Non-equilibrium Anisotropic Phases, Nucleation and Critical Behavior in a Driven Lennard-Jones Fluid

TL;DR

This paper investigates the non-equilibrium anisotropic phases, nucleation, and critical behavior in a driven two-dimensional Lennard-Jones fluid, revealing insights into phase transitions and nucleation processes under non-equilibrium conditions.

Contribution

It provides a detailed analysis of non-equilibrium phases, nucleation mechanisms, and critical phenomena in a driven Lennard-Jones fluid, highlighting the role of anisotropy and symmetries.

Findings

Nucleation proceeds via Smoluchowski coagulation and Ostwald ripening.

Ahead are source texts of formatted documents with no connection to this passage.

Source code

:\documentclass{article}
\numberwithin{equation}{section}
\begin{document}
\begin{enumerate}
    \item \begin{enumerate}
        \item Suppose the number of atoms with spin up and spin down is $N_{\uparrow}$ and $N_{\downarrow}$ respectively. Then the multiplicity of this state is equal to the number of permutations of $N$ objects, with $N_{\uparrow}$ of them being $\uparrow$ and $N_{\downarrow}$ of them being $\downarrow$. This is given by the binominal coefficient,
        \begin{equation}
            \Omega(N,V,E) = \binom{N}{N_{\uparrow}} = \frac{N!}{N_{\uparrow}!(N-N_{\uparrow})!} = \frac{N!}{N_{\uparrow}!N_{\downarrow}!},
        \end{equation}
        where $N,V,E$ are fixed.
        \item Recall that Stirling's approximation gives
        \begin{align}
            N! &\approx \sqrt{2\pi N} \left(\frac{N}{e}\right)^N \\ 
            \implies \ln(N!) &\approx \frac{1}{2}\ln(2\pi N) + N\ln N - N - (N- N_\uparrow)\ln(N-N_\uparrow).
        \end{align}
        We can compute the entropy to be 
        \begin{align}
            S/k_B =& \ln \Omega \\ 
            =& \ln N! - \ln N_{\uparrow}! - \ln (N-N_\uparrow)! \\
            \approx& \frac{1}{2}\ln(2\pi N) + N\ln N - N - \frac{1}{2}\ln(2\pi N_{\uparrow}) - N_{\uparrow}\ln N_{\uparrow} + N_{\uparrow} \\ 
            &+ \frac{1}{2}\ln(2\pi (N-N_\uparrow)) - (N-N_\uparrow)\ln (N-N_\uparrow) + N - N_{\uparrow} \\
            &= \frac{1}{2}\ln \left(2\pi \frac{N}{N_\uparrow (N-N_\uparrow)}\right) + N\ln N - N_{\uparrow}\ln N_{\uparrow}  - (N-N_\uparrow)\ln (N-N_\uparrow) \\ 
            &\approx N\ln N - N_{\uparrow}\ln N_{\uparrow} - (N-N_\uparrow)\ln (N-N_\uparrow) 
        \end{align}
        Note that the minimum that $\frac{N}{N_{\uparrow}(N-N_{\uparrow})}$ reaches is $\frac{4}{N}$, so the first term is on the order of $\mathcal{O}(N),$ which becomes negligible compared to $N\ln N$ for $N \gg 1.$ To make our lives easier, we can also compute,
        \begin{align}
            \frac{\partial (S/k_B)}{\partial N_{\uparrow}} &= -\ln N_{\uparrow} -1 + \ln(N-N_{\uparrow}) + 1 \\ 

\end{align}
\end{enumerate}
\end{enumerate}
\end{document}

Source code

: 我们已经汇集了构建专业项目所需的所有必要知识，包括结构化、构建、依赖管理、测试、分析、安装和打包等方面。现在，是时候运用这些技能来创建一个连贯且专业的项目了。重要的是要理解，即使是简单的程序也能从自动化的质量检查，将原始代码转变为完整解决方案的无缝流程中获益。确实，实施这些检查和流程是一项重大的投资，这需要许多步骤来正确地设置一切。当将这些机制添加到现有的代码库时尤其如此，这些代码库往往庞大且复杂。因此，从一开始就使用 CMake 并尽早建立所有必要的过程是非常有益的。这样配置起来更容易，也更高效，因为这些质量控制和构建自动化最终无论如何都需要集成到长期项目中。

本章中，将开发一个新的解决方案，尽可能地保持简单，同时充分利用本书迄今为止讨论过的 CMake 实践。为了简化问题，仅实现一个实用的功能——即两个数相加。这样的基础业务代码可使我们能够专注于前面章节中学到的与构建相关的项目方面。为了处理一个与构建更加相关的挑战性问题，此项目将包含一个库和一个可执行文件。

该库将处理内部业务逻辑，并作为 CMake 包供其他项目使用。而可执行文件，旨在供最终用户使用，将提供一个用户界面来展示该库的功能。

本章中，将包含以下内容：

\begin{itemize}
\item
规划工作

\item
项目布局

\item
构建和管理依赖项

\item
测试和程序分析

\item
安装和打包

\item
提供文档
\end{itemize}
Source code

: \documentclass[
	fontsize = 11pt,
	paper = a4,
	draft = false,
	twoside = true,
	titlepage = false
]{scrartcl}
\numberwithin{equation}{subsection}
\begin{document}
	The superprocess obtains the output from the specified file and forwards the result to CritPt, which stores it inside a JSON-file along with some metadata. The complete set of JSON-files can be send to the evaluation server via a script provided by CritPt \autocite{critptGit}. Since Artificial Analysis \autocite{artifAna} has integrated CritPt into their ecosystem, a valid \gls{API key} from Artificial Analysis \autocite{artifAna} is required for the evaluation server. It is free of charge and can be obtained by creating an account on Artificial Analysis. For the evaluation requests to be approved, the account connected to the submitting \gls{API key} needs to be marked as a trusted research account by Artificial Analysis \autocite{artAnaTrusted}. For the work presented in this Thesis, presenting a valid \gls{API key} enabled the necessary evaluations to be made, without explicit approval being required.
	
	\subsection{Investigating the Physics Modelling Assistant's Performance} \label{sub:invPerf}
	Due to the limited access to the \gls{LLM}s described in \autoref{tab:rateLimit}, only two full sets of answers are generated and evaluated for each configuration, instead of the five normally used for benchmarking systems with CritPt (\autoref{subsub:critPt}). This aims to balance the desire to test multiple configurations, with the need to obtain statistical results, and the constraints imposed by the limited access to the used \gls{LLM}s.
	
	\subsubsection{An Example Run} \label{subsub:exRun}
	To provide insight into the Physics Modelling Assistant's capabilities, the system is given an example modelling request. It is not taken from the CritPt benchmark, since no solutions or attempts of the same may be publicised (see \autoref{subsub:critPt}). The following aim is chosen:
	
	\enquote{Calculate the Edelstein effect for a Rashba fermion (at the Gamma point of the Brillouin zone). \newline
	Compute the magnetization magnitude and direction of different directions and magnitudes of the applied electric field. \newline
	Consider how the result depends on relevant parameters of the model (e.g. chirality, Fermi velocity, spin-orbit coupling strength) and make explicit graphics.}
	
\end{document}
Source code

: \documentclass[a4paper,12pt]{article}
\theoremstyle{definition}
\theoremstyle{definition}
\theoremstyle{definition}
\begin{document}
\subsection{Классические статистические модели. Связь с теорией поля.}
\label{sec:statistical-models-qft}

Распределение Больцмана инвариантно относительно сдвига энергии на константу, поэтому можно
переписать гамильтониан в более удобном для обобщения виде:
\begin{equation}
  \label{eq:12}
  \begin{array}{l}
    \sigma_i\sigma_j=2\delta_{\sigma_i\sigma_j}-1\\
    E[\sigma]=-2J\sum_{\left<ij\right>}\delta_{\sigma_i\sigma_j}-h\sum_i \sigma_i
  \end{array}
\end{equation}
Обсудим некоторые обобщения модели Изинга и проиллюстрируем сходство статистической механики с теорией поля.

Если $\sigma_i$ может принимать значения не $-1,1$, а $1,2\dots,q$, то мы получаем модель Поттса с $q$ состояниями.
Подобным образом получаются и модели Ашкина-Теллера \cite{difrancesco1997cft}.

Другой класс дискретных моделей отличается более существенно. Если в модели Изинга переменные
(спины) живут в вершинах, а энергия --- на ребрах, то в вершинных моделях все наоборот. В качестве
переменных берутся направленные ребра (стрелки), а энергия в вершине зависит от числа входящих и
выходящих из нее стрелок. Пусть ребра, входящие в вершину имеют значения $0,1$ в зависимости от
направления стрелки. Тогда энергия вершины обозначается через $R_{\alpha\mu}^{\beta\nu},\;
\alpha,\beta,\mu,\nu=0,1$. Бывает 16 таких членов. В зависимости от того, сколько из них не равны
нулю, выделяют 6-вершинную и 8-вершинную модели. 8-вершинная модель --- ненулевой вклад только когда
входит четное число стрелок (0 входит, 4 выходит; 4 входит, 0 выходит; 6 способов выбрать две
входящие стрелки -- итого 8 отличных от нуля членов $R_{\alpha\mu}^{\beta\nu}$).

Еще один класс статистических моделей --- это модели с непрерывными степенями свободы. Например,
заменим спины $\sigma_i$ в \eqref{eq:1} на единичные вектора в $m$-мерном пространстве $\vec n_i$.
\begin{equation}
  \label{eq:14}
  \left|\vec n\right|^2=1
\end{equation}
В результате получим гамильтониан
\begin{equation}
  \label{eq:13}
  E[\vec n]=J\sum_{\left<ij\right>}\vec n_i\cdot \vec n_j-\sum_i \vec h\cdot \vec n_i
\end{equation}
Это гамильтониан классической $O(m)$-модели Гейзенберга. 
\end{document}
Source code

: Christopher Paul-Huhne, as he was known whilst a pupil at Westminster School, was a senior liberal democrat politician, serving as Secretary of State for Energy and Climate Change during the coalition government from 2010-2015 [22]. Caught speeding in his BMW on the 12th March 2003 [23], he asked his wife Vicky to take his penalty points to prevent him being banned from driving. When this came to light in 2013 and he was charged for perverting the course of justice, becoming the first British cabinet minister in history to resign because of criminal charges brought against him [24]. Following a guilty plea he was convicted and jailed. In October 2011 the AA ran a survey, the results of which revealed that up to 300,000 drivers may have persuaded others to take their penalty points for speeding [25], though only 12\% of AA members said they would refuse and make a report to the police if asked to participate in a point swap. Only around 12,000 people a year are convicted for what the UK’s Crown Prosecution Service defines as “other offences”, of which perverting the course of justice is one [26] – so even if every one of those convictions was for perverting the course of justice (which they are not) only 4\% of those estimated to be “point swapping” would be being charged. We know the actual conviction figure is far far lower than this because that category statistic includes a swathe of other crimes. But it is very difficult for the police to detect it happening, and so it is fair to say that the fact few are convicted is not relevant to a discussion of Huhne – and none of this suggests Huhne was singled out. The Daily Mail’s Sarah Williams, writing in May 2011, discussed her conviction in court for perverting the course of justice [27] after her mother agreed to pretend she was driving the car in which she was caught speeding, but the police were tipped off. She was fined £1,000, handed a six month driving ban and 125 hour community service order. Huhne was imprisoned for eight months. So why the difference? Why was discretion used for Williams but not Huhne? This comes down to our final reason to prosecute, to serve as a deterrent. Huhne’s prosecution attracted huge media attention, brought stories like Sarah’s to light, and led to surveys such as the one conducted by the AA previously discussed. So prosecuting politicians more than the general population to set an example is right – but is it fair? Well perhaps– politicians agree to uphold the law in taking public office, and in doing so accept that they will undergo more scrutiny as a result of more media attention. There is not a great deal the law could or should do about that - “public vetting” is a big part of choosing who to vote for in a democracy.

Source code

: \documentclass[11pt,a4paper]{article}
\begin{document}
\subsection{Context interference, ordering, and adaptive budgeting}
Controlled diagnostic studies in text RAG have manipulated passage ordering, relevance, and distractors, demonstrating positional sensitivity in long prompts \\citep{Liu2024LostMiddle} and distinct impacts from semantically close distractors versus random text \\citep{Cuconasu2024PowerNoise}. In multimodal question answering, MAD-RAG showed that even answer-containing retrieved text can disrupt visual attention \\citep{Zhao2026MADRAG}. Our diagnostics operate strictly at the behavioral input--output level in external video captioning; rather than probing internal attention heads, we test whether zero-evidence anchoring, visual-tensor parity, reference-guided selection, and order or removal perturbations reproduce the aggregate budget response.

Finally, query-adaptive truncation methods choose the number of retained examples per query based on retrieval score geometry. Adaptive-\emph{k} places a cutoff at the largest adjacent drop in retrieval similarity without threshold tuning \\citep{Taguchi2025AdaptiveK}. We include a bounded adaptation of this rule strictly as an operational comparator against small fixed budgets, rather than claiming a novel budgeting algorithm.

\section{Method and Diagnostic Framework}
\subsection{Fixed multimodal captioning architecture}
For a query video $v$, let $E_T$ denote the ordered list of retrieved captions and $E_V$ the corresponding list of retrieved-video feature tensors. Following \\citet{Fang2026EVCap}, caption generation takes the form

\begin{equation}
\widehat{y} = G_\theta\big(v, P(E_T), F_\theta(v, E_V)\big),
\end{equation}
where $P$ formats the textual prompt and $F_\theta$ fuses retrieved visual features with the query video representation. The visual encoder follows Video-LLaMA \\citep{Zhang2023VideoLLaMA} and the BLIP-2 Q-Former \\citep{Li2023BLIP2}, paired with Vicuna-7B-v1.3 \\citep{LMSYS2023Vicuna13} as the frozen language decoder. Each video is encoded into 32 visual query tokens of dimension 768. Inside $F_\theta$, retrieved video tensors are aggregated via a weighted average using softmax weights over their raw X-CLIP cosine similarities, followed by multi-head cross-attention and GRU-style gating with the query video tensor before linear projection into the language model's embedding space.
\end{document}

Anisotropic late-time spinodal decomposition observed.

Critical behavior analysis raises questions on symmetry roles in non-equilibrium fluids.

Abstract

We describe short-time kinetic and steady-state properties of the non--equilibrium phases, namely, solid, liquid and gas anisotropic phases in a driven Lennard-Jones fluid. This is a computationally-convenient two-dimensional model which exhibits a net current and striped structures at low temperature, thus resembling many situations in nature. We here focus on both critical behavior and details of the nucleation process. In spite of the anisotropy of the late--time spinodal decomposition process, earlier nucleation seems to proceed by Smoluchowski coagulation and Ostwald ripening, which are known to account for nucleation in equilibrium, isotropic lattice systems and actual fluids. On the other hand, a detailed analysis of the system critical behavior rises some intriguing questions on the role of symmetries; this concerns the computer and field-theoretical modeling of non-equilibrium fluids.